Dano moral versus abandono afetivo.
A família “... é o templo do amor, do carinho, do afeto e do respeito, De fato, ela só existe se sobre ela o princípio da eticidade tiver lugar reservado e o valor-fonte da dignidade humana reinar; caso contrário, ali imperará a degradação”
(BRANDÃO, Débora Vanessa Caús. Regime de Bens no novo Código Civil, p. 286.).
Um dos princípios que rege o Direito de Família Brasileiro, é o princípio da afetividade. A família é uma entidade que, para dar certo, necessariamente, precisa de afeto. Diante dessa premissa, como conferir juridicidade ao afeto, no âmbito do direito de família, digo, como positivar, o afeto, e dar ou assegurar, seu cumprimento nas relações familiares? Pois bem, já encontramos julgados e estudos à respeito no Poder Judiciário Brasileiro.
Ricardo Calderón (Princípio da afetividade no Direito de Família, p. 396), sustenta que o princípio da afetividade possui dupla face, a saber, a “... de dever jurídico, voltada para as pessoas que possuam algum vínculo de parentalidade ou de conjugalidade (aqui incluídas não só as relações matrimoniais, mas todas as uniões estáveis de alguma forma reconhecidas pelo sistema). A outra face, consoante a teoria proposta pelo autor é a geradora de vínculo familiar, amparada na posse de estado e, a partir dos laços afetivos constituídos é que se constata o vínculo familiar decorrente desta relação.
De tal sorte, a quarta turma do Superior Tribunal de Justiça, entendeu por unanimidade, a condenação em dano moral, para um homem que se limitou a prover o sustento e dar melhores condições de vida, a seu filho, limitando-se apenas ao pagamento de pensão alimentícia, em que na maioria das vezes ocorreria com atraso, uma vez que o genitor possuía ótimas condições financeiras.

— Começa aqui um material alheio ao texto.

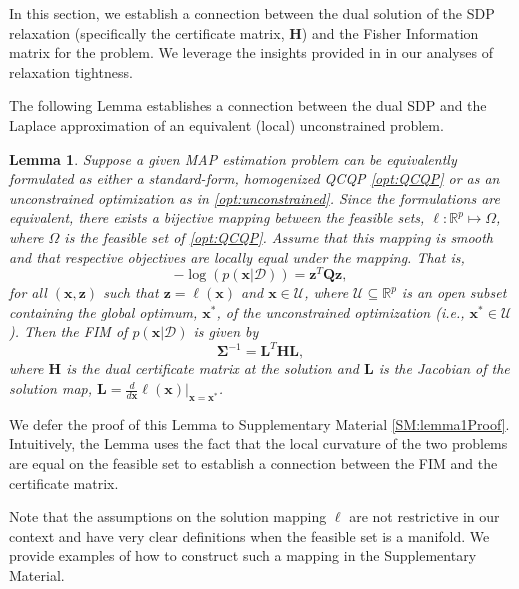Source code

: \documentclass[lettersize,journal]{IEEEtran}
\newtheorem{lemma}[theorem]{Lemma}
\begin{document}
{In this section, we establish a connection between the dual solution of the SDP relaxation (specifically the certificate matrix, $\bm{H}$) and the Fisher Information matrix for the problem. We leverage the insights provided in \cite{zhangDegeneracyOptimizationbasedState2016} in our analyses of relaxation tightness. 

The following Lemma establishes a connection between the dual SDP and the Laplace approximation of an equivalent (local) unconstrained problem. 

\begin{lemma}\label{thm:FisherInfo}
	Suppose a given MAP estimation problem can be equivalently formulated as either a standard-form, homogenized QCQP \eqref{opt:QCQP} or as an unconstrained optimization as in \eqref{opt:unconstrained}. Since the formulations are equivalent, there exists a bijective mapping between the feasible sets, $\bm{\ell}: \mathbb{R}^p \mapsto \Omega$, where $\Omega$ is the feasible set of \eqref{opt:QCQP}. Assume that this mapping is smooth and that respective objectives are locally equal under the mapping. That is,
	\begin{equation}
		-\log\left(p(\bm{x} \vert \bm{\mathcal{D}})\right) = \bm{z}^T \bm{Q} \bm{z},
	\end{equation}
	for all $(\bm{x}, \bm{z})$ such that $\bm{z}=\mathbb{\ell}(\bm{x})$ and $\bm{x} \in \mathcal{U}$, where $\mathcal{U} \subseteq \mathbb{R}^p$ is an open subset containing the global optimum, $\bm{x}^*$, of the unconstrained optimization (i.e., $\bm{x}^* \in \mathcal{U}$). Then the FIM of $p(\bm{x} \vert \bm{\mathcal{D}})$ is given by
	\begin{equation}
		\bm{\Sigma}^{-1}= \bm{L}^T \bm{H}\bm{L},
	\end{equation}
	where $\bm{H}$ is the dual certificate matrix at the solution and $\bm{L}$ is the Jacobian of the solution map, $\bm{L} = \frac{d}{d\bm{x}}\bm{\ell}(\bm{x})\vert_{\bm{x}=\bm{x}^*}$. 
\end{lemma}

We defer the proof of this Lemma to Supplementary Material \ref{SM:lemma1Proof}. Intuitively, the Lemma uses the fact that the local curvature of the two problems are equal on the feasible set to establish a connection between the FIM and the certificate matrix. 

Note that the assumptions on the solution mapping $\bm{\ell}$ are not restrictive in our context and have very clear definitions when the feasible set is a manifold. We provide examples of how to construct such a mapping in the Supplementary Material.

}
\end{document}
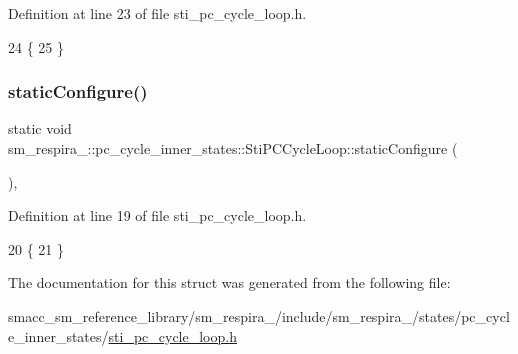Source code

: Definition at line 23 of file sti\+\_\+pc\+\_\+cycle\+\_\+loop.\+h.


\begin{DoxyCode}
24   \{
25   \}
\end{DoxyCode}
\mbox{\label{structsm__respira__1_1_1pc__cycle__inner__states_1_1StiPCCycleLoop_a1bdc857b4bad937be315add541600224}} 
\subsubsection{\texorpdfstring{static\+Configure()}{staticConfigure()}}
{\footnotesize\ttfamily static void sm\+\_\+respira\+\_\+::pc\+\_\+cycle\+\_\+inner\+\_\+states\+::\+Sti\+P\+C\+Cycle\+Loop\+::static\+Configure (\begin{DoxyParamCaption}{ }\end{DoxyParamCaption})\hspace{0.3cm}{\ttfamily [inline]}, {\ttfamily [static]}}



Definition at line 19 of file sti\+\_\+pc\+\_\+cycle\+\_\+loop.\+h.


\begin{DoxyCode}
20   \{
21   \}
\end{DoxyCode}


The documentation for this struct was generated from the following file\+:\begin{DoxyCompactItemize}
\item 
smacc\+\_\+sm\+\_\+reference\+\_\+library/sm\+\_\+respira\+\_/include/sm\+\_\+respira\+\_/states/pc\+\_\+cycle\+\_\+inner\+\_\+states/\hyperlink{sti__pc__cycle__loop_8h}{sti\+\_\+pc\+\_\+cycle\+\_\+loop.\+h}\end{DoxyCompactItemize}
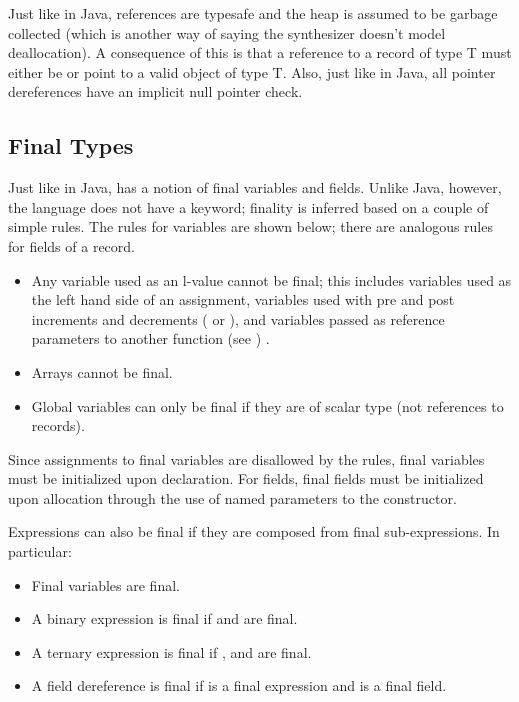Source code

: Just like in Java, references are typesafe and the heap is assumed to be garbage collected (which is another way of saying the synthesizer doesn't model deallocation). A consequence of this is that a reference to a record of type T must either be  or point to a valid object of type T. Also, just like in Java, all pointer dereferences have an implicit null pointer check.

\subsection{Final Types}
Just like in Java, \Sk{} has a notion of final variables and fields. Unlike Java, however, the language does not have a  keyword; finality is inferred based on a couple of simple rules. The rules for variables are shown below; there are analogous rules for fields of a record. 

\begin{itemize}
\item Any variable used as an l-value cannot be final; this includes variables used as the left hand side of an assignment, variables used with pre and post increments and decrements ( or ), and variables passed as reference parameters to another function (see ) .
\item Arrays cannot be final. 
\item Global variables can only be final if they are of scalar type (not references to records).
\end{itemize}

Since assignments to final variables are disallowed by the rules, final variables must be initialized upon declaration. For fields, final fields must be initialized upon allocation through the use of named parameters to the constructor.

Expressions can also be final if they are composed from final sub-expressions. In particular:

\begin{itemize}
\item Final variables are final.
\item A binary expression  is final if  and  are final.
\item A ternary expression  is final if , and  are final.
\item A field dereference  is final if  is a final expression and  is a final field.
\end{itemize}

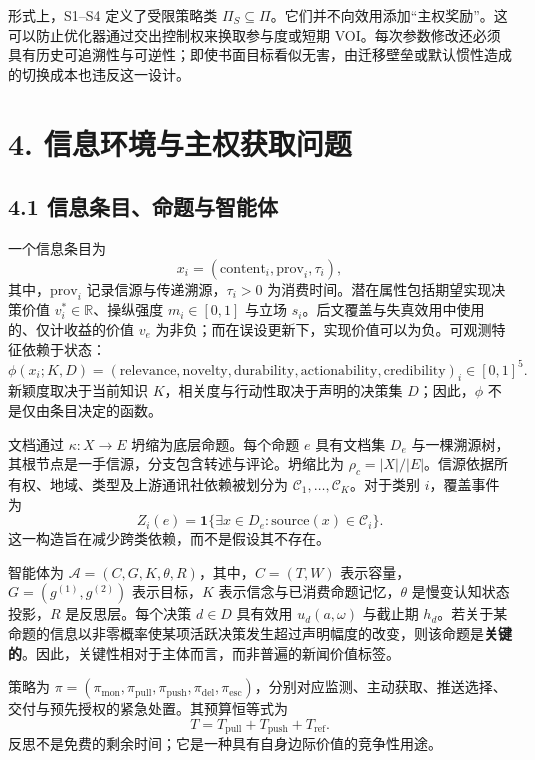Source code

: \documentclass[
  chinese,
  11pt]{article}
\begin{document}
形式上，S1--S4 定义了受限策略类 \(\Pi_S\subseteq\Pi\)。它们并不向效用添加``主权奖励''。这可以防止优化器通过交出控制权来换取参与度或短期 VOI。每次参数修改还必须具有历史可追溯性与可逆性；即使书面目标看似无害，由迁移壁垒或默认惯性造成的切换成本也违反这一设计。

\section{4. 信息环境与主权获取问题}\label{ux4fe1ux606fux73afux5883ux4e0eux4e3bux6743ux83b7ux53d6ux95eeux9898}

\subsection{4.1 信息条目、命题与智能体}\label{ux4fe1ux606fux6761ux76eeux547dux9898ux4e0eux667aux80fdux4f53}

一个信息条目为 \[
x_i=(\mathrm{content}_i,\mathrm{prov}_i,\tau_i),
\] 其中，\(\mathrm{prov}_i\) 记录信源与传递溯源，\(\tau_i>0\) 为消费时间。潜在属性包括期望实现决策价值 \(v_i^*\in\mathbb R\)、操纵强度 \(m_i\in[0,1]\) 与立场 \(s_i\)。后文覆盖与失真效用中使用的、仅计收益的价值 \(v_e\) 为非负；而在误设更新下，实现价值可以为负。可观测特征依赖于状态： \[
\phi(x_i;K,D)=(\mathrm{relevance},\mathrm{novelty},\mathrm{durability},
\mathrm{actionability},\mathrm{credibility})_i\in[0,1]^5.
\] 新颖度取决于当前知识 \(K\)，相关度与行动性取决于声明的决策集 \(D\)；因此，\(\phi\) 不是仅由条目决定的函数。

文档通过 \(\kappa:X\to E\) 坍缩为底层命题。每个命题 \(e\) 具有文档集 \(D_e\) 与一棵溯源树，其根节点是一手信源，分支包含转述与评论。坍缩比为 \(\rho_c=|X|/|E|\)。信源依据所有权、地域、类型及上游通讯社依赖被划分为 \(\mathcal C_1,\ldots,\mathcal C_K\)。对于类别 \(i\)，覆盖事件为 \[
Z_i(e)=\mathbf 1\{\exists x\in D_e:\mathrm{source}(x)\in\mathcal C_i\}.
\] 这一构造旨在减少跨类依赖，而不是假设其不存在。

智能体为 \(\mathcal A=(C,G,K,\theta,R)\)，其中，\(C=(T,W)\) 表示容量，\(G=(g^{(1)},g^{(2)})\) 表示目标，\(K\) 表示信念与已消费命题记忆，\(\theta\) 是慢变认知状态投影，\(R\) 是反思层。每个决策 \(d\in D\) 具有效用 \(u_d(a,\omega)\) 与截止期 \(h_d\)。若关于某命题的信息以非零概率使某项活跃决策发生超过声明幅度的改变，则该命题是\textbf{关键的}。因此，关键性相对于主体而言，而非普遍的新闻价值标签。

策略为 \(\pi=(\pi_{\mathrm{mon}},\pi_{\mathrm{pull}},\pi_{\mathrm{push}},\pi_{\mathrm{del}},\pi_{\mathrm{esc}})\)，分别对应监测、主动获取、推送选择、交付与预先授权的紧急处置。其预算恒等式为 \[
T=T_{\mathrm{pull}}+T_{\mathrm{push}}+T_{\mathrm{ref}}.
\] 反思不是免费的剩余时间；它是一种具有自身边际价值的竞争性用途。
\end{document}

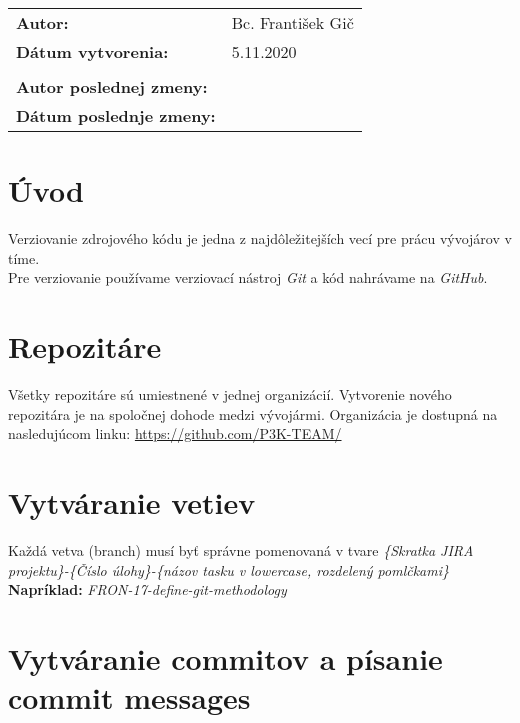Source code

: \documentclass{article}
\begin{document}
    

    \begin{table}[h]
        \begin{tabular}{ll}
            \textbf{Autor:} & Bc. František Gič \\
            \textbf{Dátum vytvorenia:} & 5.11.2020 \\
            \\
            \textbf{Autor poslednej zmeny:} &  \\
            \textbf{Dátum poslednje zmeny:} &  \\
            \hline
        \end{tabular}
        \label{tab:grades}
    \end{table}

    \section*{Úvod}
        \textnormal{%
        Verziovanie zdrojového kódu je jedna z najdôležitejších vecí pre prácu vývojárov v tíme. \\
        Pre verziovanie používame verziovací nástroj \emph{Git} a kód nahrávame na \emph{GitHub}.
        }

    \section*{Repozitáre}

        \textnormal{%
        Všetky repozitáre sú umiestnené v jednej organizácií. Vytvorenie nového repozitára je na spoločnej dohode medzi vývojármi.
        Organizácia je dostupná na nasledujúcom linku: \href{https://github.com/P3K-TEAM/}{https://github.com/P3K-TEAM/}
        }

    \section*{Vytváranie vetiev}

        \textnormal{Každá vetva (branch) musí byť správne pomenovaná v tvare \emph{\{Skratka JIRA projektu\}-\{Číslo úlohy\}-\{názov tasku v lowercase, rozdelený pomlčkami\}}} \\
        \smallskip
        \textbf{Napríklad:} \emph{FRON-17-define-git-methodology}

    \section*{Vytváranie commitov a písanie commit messages}
\end{document}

Ainda, de acordo com Flávio Tartuce, demonstrando evolução quanto ao tema, surgiu mais recente decisão do próprio STJ, ou seja, admitindo a reparação civil pelo abandono afetivo (STJ, REsp 1.159.242/SP, Rel. Min. Nancy Andrighi, Terceira Turma, julgado em 24/04/2012, DJe 10/05/2012). Em sua relatoria, a Min. Nancy Andrighi ressaltou que o dano moral estaria presente diante de uma obrigação inescapável dos pais em dar auxílio psicológico aos filhos. Aplicando a ideia do cuidado como valor jurídico, a magistrada deduziu pela presença do ilícito e da culpa do pai pelo abandono afetivo, expondo frase que passou a ser repetida nos meios sociais e jurídicos: “amar é faculdade, cuidar é dever”.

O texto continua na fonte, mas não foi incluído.